▸ **Task directions**: Without including any pictures, write out the data below exactly.

▸ **Available data**:
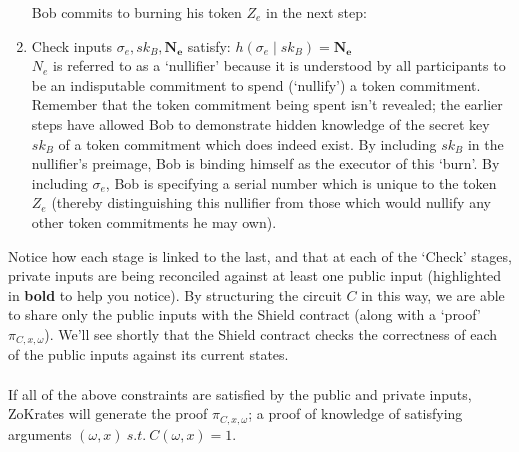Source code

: \documentclass{article}
\begin{document}
\begin{enumerate}
  Bob commits to burning his token $Z_e$ in the next step:
  \item Check inputs $\sigma_e, sk_B, \bm{N_e}$ satisfy:
    $h(\sigma_e\;|\;sk_B) = \bm{N_e}$\\
    $N_e$ is referred to as a `nullifier' because it is understood by all participants to be an indisputable commitment to spend (`nullify') a token commitment. Remember that the token commitment being spent isn't revealed; the earlier steps have allowed Bob to demonstrate hidden knowledge of the secret key $sk_B$ of a token commitment which does indeed exist. By including $sk_B$ in the nullifier's preimage, Bob is binding himself as the executor of this `burn'. By including $\sigma_e$, Bob is specifying a serial number which is unique to the token $Z_e$ (thereby distinguishing this nullifier from those which would nullify any other token commitments he may own).
\end{enumerate}
Notice how each stage is linked to the last, and that at each of the `Check' stages, private inputs are being reconciled against at least one public input (highlighted in \textbf{bold} to help you notice). By structuring the circuit $C$ in this way, we are able to share only the public inputs with the Shield contract (along with a `proof' $\pi_{C,x,\omega}$). We'll see shortly that the Shield contract checks the correctness of each of the public inputs against its current states.\\
\\

\noindent
If all of the above constraints are satisfied by the public and private inputs, ZoKrates will generate the proof $\pi_{C,x,\omega}$; a proof of knowledge of satisfying arguments $(\omega, x) \ s.t. \ C(\omega, x) = 1$.
\end{document}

▸ **Expected answer**:
Source code

: \documentclass{article}
\begin{document}
\begin{enumerate}
  Bob commits to burning his token $Z_e$ in the next step:
  \item Check inputs $\sigma_e, sk_B, \bm{N_e}$ satisfy:
    $h(\sigma_e\;|\;sk_B) = \bm{N_e}$\\
    $N_e$ is referred to as a `nullifier' because it is understood by all participants to be an indisputable commitment to spend (`nullify') a token commitment. Remember that the token commitment being spent isn't revealed; the earlier steps have allowed Bob to demonstrate hidden knowledge of the secret key $sk_B$ of a token commitment which does indeed exist. By including $sk_B$ in the nullifier's preimage, Bob is binding himself as the executor of this `burn'. By including $\sigma_e$, Bob is specifying a serial number which is unique to the token $Z_e$ (thereby distinguishing this nullifier from those which would nullify any other token commitments he may own).
\end{enumerate}
Notice how each stage is linked to the last, and that at each of the `Check' stages, private inputs are being reconciled against at least one public input (highlighted in \textbf{bold} to help you notice). By structuring the circuit $C$ in this way, we are able to share only the public inputs with the Shield contract (along with a `proof' $\pi_{C,x,\omega}$). We'll see shortly that the Shield contract checks the correctness of each of the public inputs against its current states.\\
\\

\noindent
If all of the above constraints are satisfied by the public and private inputs, ZoKrates will generate the proof $\pi_{C,x,\omega}$; a proof of knowledge of satisfying arguments $(\omega, x) \ s.t. \ C(\omega, x) = 1$.
\end{document}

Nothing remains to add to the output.